### Task objective
Retype only what runs from the first line of the records to the line with "### Titanic Survivor Dashboard", inclusive, and no pictures.

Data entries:
▼

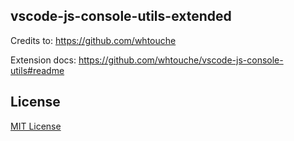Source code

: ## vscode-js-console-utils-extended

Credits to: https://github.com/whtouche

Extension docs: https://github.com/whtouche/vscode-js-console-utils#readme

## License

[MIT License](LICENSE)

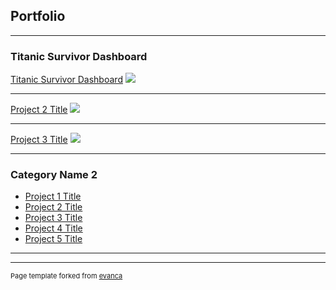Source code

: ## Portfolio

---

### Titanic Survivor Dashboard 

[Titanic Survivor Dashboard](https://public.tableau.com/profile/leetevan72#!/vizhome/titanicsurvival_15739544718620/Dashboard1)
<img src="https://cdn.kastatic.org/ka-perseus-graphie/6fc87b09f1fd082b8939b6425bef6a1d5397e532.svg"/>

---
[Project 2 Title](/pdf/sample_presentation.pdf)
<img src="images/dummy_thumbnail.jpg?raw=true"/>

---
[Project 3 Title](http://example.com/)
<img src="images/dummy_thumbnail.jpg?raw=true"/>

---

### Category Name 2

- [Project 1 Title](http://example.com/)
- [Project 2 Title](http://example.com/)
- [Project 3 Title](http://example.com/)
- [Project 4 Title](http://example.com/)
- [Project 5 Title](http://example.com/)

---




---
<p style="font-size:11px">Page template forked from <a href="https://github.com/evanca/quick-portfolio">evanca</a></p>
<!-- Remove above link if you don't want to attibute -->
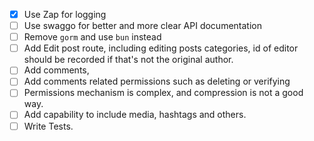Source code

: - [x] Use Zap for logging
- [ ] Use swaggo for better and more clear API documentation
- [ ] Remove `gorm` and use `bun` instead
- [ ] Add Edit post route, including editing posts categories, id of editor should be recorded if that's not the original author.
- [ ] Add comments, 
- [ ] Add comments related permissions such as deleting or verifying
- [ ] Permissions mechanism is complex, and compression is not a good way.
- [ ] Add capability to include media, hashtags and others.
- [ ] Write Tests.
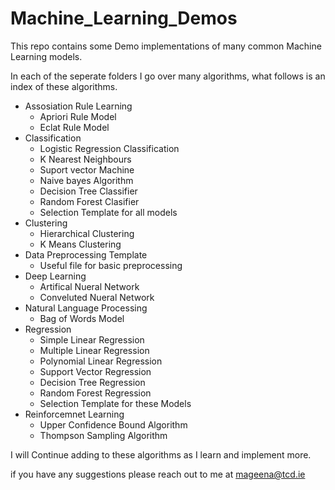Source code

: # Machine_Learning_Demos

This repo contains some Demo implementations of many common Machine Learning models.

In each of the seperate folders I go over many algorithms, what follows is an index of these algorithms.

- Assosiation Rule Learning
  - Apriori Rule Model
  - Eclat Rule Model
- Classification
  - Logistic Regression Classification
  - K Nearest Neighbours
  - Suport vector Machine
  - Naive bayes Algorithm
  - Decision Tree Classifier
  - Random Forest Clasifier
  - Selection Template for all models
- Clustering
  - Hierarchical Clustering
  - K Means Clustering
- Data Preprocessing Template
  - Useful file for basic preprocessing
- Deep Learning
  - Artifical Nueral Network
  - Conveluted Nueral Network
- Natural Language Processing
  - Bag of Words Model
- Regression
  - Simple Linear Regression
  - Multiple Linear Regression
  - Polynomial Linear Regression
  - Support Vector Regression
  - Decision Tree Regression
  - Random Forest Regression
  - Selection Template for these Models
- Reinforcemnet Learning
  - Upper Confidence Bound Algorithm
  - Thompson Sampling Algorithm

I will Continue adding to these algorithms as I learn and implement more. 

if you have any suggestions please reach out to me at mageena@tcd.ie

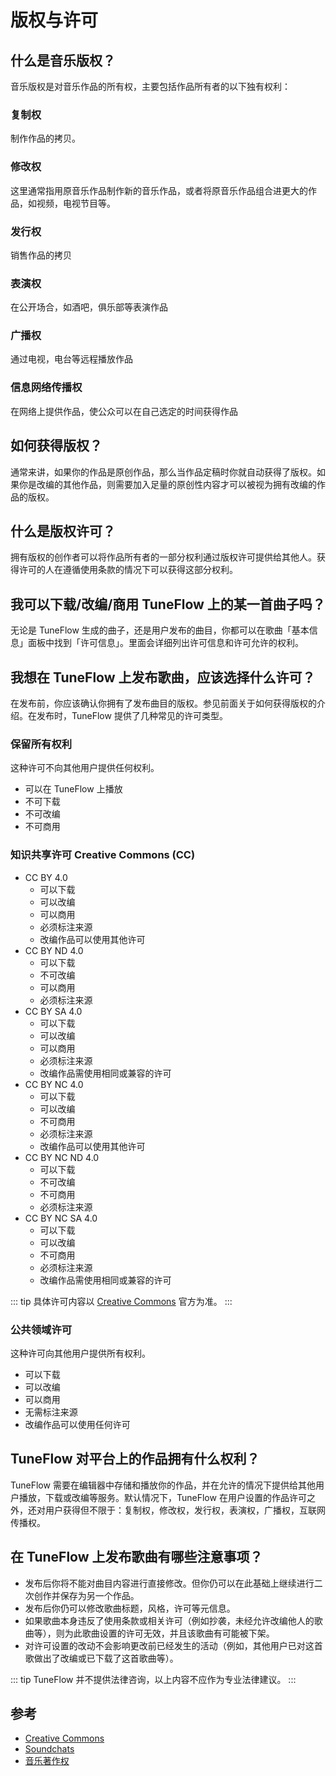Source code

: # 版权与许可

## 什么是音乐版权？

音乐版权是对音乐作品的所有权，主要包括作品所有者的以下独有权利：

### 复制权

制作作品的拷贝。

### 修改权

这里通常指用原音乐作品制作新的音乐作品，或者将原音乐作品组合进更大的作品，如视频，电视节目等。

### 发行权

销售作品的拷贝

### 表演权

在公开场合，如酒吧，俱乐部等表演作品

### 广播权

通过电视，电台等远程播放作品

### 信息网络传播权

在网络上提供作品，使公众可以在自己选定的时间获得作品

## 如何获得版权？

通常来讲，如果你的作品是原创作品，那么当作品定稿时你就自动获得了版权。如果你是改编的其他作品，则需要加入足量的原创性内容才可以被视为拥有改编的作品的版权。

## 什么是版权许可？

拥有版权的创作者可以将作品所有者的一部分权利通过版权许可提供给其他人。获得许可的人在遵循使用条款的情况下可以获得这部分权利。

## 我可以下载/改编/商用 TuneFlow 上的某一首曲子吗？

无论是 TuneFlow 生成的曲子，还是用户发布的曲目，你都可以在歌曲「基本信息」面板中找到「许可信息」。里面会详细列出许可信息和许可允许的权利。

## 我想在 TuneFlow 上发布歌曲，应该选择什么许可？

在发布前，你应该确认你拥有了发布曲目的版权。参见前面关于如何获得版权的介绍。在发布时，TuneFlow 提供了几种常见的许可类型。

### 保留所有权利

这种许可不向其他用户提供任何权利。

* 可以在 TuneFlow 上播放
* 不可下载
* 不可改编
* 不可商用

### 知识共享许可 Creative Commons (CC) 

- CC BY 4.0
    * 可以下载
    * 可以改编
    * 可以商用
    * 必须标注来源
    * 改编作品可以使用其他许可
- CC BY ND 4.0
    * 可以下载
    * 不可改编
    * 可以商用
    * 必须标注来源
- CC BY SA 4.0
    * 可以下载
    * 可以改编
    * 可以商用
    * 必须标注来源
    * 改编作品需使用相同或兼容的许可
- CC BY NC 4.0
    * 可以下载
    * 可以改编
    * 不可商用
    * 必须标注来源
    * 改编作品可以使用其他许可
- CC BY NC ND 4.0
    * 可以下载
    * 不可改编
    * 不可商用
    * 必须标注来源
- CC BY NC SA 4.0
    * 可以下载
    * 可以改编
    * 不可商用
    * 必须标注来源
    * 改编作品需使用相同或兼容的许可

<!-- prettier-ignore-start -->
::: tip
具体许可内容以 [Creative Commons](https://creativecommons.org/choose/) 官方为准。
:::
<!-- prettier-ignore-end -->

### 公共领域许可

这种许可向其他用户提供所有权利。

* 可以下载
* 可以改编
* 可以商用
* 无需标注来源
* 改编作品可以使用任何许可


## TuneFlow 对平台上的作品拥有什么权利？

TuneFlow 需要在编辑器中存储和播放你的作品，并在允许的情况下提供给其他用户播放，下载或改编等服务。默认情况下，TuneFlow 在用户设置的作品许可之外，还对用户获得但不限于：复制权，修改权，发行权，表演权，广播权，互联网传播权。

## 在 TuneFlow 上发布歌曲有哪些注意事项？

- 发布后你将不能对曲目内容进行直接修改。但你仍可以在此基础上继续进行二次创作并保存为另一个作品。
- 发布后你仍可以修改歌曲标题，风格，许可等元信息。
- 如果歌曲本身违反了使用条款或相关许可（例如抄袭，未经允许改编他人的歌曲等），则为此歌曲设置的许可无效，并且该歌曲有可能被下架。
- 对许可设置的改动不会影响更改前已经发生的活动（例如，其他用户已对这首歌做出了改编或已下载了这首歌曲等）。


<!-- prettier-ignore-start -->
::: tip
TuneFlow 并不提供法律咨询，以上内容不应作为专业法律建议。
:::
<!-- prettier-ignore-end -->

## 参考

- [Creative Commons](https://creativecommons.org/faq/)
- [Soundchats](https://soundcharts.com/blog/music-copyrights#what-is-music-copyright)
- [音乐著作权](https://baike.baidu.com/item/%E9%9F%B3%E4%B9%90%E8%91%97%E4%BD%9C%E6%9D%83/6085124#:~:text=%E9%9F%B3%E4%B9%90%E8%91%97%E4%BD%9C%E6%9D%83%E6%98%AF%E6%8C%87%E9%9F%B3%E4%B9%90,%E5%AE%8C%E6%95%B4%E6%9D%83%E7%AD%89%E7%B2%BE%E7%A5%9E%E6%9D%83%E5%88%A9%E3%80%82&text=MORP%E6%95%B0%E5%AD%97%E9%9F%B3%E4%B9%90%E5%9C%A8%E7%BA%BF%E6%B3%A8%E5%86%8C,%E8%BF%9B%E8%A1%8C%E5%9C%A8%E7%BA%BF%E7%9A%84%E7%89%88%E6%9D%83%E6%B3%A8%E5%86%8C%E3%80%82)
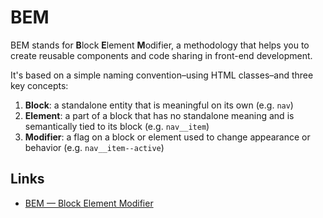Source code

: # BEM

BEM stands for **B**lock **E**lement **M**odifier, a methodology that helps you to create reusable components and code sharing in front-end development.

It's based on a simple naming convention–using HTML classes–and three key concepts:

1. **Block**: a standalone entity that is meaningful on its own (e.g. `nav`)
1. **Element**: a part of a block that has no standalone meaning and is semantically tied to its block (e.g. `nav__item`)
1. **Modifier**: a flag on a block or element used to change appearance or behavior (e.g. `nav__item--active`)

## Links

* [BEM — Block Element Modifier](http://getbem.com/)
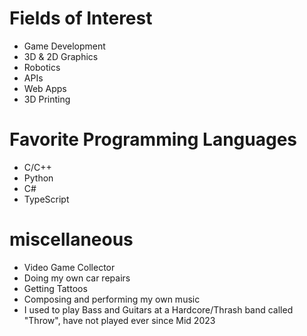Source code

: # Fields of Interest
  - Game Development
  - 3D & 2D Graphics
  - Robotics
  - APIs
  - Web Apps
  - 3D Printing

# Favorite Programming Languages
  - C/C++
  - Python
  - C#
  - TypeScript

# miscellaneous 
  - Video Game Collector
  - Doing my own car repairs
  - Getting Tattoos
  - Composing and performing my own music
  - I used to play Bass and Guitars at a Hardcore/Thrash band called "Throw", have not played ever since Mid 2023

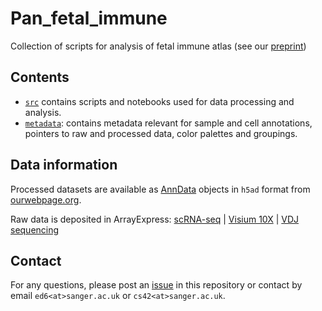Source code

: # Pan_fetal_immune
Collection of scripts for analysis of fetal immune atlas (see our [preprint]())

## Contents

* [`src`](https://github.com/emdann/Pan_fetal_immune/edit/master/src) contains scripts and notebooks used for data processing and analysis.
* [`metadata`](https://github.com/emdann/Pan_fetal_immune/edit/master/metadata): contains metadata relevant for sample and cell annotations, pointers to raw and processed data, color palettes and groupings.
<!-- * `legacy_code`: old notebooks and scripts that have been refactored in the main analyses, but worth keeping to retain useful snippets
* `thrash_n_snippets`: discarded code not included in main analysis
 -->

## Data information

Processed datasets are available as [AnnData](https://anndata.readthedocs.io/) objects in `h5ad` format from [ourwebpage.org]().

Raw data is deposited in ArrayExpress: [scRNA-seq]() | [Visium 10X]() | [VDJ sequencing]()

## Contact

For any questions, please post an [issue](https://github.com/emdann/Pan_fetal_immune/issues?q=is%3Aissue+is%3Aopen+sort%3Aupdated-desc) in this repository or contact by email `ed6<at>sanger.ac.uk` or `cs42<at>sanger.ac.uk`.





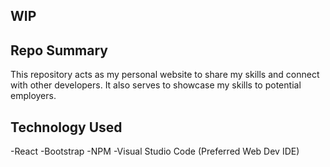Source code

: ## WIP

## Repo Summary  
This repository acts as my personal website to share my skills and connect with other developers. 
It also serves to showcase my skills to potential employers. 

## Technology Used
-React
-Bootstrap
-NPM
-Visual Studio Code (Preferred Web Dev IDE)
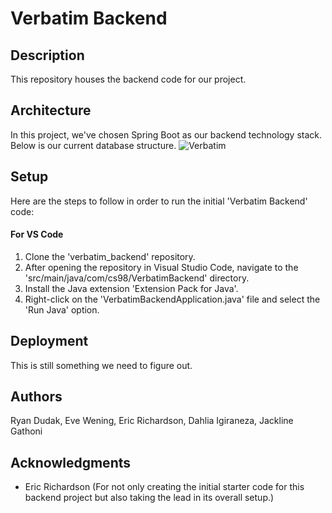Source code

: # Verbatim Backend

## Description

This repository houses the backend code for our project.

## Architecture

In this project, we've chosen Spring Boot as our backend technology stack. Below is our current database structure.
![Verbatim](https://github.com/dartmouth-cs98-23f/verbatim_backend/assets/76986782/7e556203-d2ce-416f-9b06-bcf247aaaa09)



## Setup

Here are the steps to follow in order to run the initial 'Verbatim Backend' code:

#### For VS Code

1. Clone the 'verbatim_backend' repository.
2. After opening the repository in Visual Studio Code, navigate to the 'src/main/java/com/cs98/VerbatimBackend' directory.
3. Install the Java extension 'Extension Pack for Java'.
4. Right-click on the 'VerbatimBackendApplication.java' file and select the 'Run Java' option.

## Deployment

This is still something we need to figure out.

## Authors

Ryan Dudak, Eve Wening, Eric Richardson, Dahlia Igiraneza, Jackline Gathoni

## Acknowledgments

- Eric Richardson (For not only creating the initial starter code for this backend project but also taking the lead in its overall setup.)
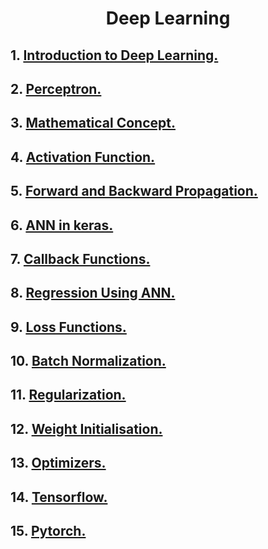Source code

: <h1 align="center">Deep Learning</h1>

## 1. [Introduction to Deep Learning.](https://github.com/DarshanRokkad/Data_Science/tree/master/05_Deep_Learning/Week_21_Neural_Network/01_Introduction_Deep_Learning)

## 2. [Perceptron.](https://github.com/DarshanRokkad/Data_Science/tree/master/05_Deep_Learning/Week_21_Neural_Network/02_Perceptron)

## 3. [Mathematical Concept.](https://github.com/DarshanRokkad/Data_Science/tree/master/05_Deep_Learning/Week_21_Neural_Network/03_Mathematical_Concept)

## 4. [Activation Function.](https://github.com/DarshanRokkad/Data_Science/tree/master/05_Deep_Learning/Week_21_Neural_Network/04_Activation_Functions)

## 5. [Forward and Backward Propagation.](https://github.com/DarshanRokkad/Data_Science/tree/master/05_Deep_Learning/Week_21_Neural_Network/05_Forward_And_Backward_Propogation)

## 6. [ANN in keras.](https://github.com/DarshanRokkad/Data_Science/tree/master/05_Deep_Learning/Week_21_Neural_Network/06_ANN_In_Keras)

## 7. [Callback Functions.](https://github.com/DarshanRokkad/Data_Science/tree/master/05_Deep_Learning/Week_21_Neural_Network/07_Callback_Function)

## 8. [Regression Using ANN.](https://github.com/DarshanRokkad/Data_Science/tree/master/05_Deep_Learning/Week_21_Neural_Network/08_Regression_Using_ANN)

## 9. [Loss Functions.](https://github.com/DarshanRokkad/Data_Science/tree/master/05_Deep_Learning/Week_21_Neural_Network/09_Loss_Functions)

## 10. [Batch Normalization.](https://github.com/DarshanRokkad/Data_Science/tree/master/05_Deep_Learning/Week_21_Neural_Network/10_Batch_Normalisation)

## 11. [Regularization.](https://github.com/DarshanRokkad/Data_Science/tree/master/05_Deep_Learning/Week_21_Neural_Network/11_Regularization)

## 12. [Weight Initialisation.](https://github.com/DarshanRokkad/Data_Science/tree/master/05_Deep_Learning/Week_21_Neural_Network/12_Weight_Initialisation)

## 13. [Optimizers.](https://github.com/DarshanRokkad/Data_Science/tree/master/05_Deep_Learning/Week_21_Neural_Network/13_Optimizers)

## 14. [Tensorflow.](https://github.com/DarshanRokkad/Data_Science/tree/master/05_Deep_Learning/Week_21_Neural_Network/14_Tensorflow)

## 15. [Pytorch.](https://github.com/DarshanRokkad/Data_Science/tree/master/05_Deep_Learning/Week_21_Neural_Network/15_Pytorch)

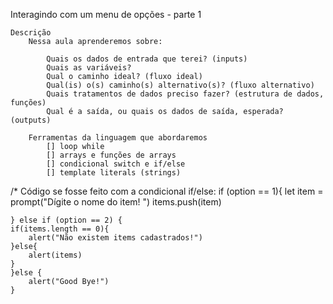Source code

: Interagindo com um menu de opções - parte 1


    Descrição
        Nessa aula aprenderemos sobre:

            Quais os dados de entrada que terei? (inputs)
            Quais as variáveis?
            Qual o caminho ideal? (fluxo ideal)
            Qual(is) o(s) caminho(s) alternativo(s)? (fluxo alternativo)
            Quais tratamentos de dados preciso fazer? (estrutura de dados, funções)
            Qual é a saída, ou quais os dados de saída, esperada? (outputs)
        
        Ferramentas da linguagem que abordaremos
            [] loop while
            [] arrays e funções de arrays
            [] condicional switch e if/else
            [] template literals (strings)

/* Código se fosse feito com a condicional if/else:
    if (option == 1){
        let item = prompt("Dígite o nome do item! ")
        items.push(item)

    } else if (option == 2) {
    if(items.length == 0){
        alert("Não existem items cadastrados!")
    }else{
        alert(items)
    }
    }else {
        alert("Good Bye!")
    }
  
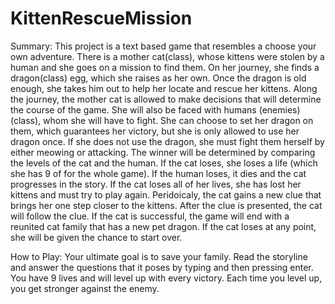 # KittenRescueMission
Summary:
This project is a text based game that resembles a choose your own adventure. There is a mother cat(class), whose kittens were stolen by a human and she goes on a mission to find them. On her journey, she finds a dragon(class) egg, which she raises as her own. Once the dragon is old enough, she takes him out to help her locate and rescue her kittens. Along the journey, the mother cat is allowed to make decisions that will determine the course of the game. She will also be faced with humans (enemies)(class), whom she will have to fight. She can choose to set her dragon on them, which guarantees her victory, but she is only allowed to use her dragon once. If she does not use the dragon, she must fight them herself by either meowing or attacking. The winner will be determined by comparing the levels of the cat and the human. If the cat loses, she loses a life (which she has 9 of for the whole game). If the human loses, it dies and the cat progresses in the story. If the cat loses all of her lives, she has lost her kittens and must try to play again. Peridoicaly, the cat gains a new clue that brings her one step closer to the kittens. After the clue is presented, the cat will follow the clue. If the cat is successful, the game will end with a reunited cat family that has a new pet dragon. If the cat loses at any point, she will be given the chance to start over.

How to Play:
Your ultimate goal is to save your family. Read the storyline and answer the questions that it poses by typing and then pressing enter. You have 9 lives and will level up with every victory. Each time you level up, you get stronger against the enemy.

▲

### Your solution
Source code

: ## vscode-js-console-utils-extended

Credits to: https://github.com/whtouche

Extension docs: https://github.com/whtouche/vscode-js-console-utils#readme

## License

[MIT License](LICENSE)

Source code

: ## Portfolio

---

### Titanic Survivor Dashboard 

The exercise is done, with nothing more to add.